*** Opening Data under study ***

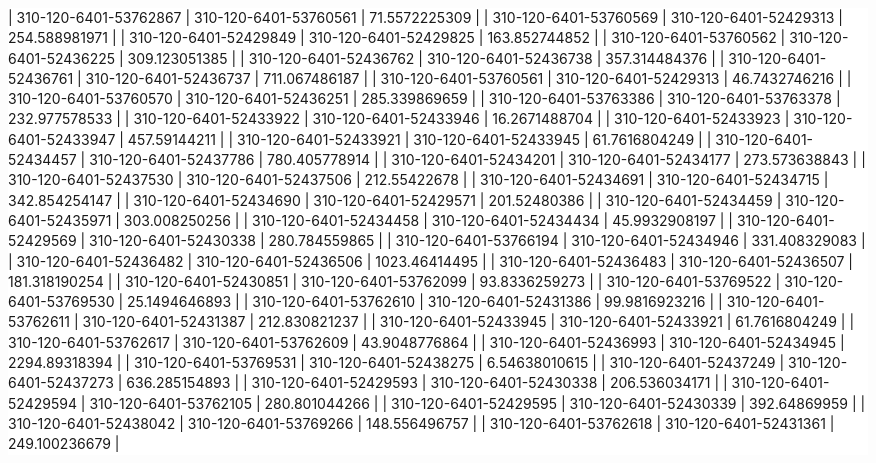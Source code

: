 | 310-120-6401-53762867 | 310-120-6401-53760561 | 71.5572225309 |
| 310-120-6401-53760569 | 310-120-6401-52429313 | 254.588981971 |
| 310-120-6401-52429849 | 310-120-6401-52429825 | 163.852744852 |
| 310-120-6401-53760562 | 310-120-6401-52436225 | 309.123051385 |
| 310-120-6401-52436762 | 310-120-6401-52436738 | 357.314484376 |
| 310-120-6401-52436761 | 310-120-6401-52436737 | 711.067486187 |
| 310-120-6401-53760561 | 310-120-6401-52429313 | 46.7432746216 |
| 310-120-6401-53760570 | 310-120-6401-52436251 | 285.339869659 |
| 310-120-6401-53763386 | 310-120-6401-53763378 | 232.977578533 |
| 310-120-6401-52433922 | 310-120-6401-52433946 | 16.2671488704 |
| 310-120-6401-52433923 | 310-120-6401-52433947 | 457.59144211 |
| 310-120-6401-52433921 | 310-120-6401-52433945 | 61.7616804249 |
| 310-120-6401-52434457 | 310-120-6401-52437786 | 780.405778914 |
| 310-120-6401-52434201 | 310-120-6401-52434177 | 273.573638843 |
| 310-120-6401-52437530 | 310-120-6401-52437506 | 212.55422678 |
| 310-120-6401-52434691 | 310-120-6401-52434715 | 342.854254147 |
| 310-120-6401-52434690 | 310-120-6401-52429571 | 201.52480386 |
| 310-120-6401-52434459 | 310-120-6401-52435971 | 303.008250256 |
| 310-120-6401-52434458 | 310-120-6401-52434434 | 45.9932908197 |
| 310-120-6401-52429569 | 310-120-6401-52430338 | 280.784559865 |
| 310-120-6401-53766194 | 310-120-6401-52434946 | 331.408329083 |
| 310-120-6401-52436482 | 310-120-6401-52436506 | 1023.46414495 |
| 310-120-6401-52436483 | 310-120-6401-52436507 | 181.318190254 |
| 310-120-6401-52430851 | 310-120-6401-53762099 | 93.8336259273 |
| 310-120-6401-53769522 | 310-120-6401-53769530 | 25.1494646893 |
| 310-120-6401-53762610 | 310-120-6401-52431386 | 99.9816923216 |
| 310-120-6401-53762611 | 310-120-6401-52431387 | 212.830821237 |
| 310-120-6401-52433945 | 310-120-6401-52433921 | 61.7616804249 |
| 310-120-6401-53762617 | 310-120-6401-53762609 | 43.9048776864 |
| 310-120-6401-52436993 | 310-120-6401-52434945 | 2294.89318394 |
| 310-120-6401-53769531 | 310-120-6401-52438275 | 6.54638010615 |
| 310-120-6401-52437249 | 310-120-6401-52437273 | 636.285154893 |
| 310-120-6401-52429593 | 310-120-6401-52430338 | 206.536034171 |
| 310-120-6401-52429594 | 310-120-6401-53762105 | 280.801044266 |
| 310-120-6401-52429595 | 310-120-6401-52430339 | 392.64869959 |
| 310-120-6401-52438042 | 310-120-6401-53769266 | 148.556496757 |
| 310-120-6401-53762618 | 310-120-6401-52431361 | 249.100236679 |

*** Closing Data under study ***

* [Instructions to follow] Write out once more the lines above beginning at the line with "310-120-6401-52436507 | 181.318190254 |"; continue through the final line and stop there.

* [Answer for the task]
| 310-120-6401-52436483 | 310-120-6401-52436507 | 181.318190254 |
| 310-120-6401-52430851 | 310-120-6401-53762099 | 93.8336259273 |
| 310-120-6401-53769522 | 310-120-6401-53769530 | 25.1494646893 |
| 310-120-6401-53762610 | 310-120-6401-52431386 | 99.9816923216 |
| 310-120-6401-53762611 | 310-120-6401-52431387 | 212.830821237 |
| 310-120-6401-52433945 | 310-120-6401-52433921 | 61.7616804249 |
| 310-120-6401-53762617 | 310-120-6401-53762609 | 43.9048776864 |
| 310-120-6401-52436993 | 310-120-6401-52434945 | 2294.89318394 |
| 310-120-6401-53769531 | 310-120-6401-52438275 | 6.54638010615 |
| 310-120-6401-52437249 | 310-120-6401-52437273 | 636.285154893 |
| 310-120-6401-52429593 | 310-120-6401-52430338 | 206.536034171 |
| 310-120-6401-52429594 | 310-120-6401-53762105 | 280.801044266 |
| 310-120-6401-52429595 | 310-120-6401-52430339 | 392.64869959 |
| 310-120-6401-52438042 | 310-120-6401-53769266 | 148.556496757 |
| 310-120-6401-53762618 | 310-120-6401-52431361 | 249.100236679 |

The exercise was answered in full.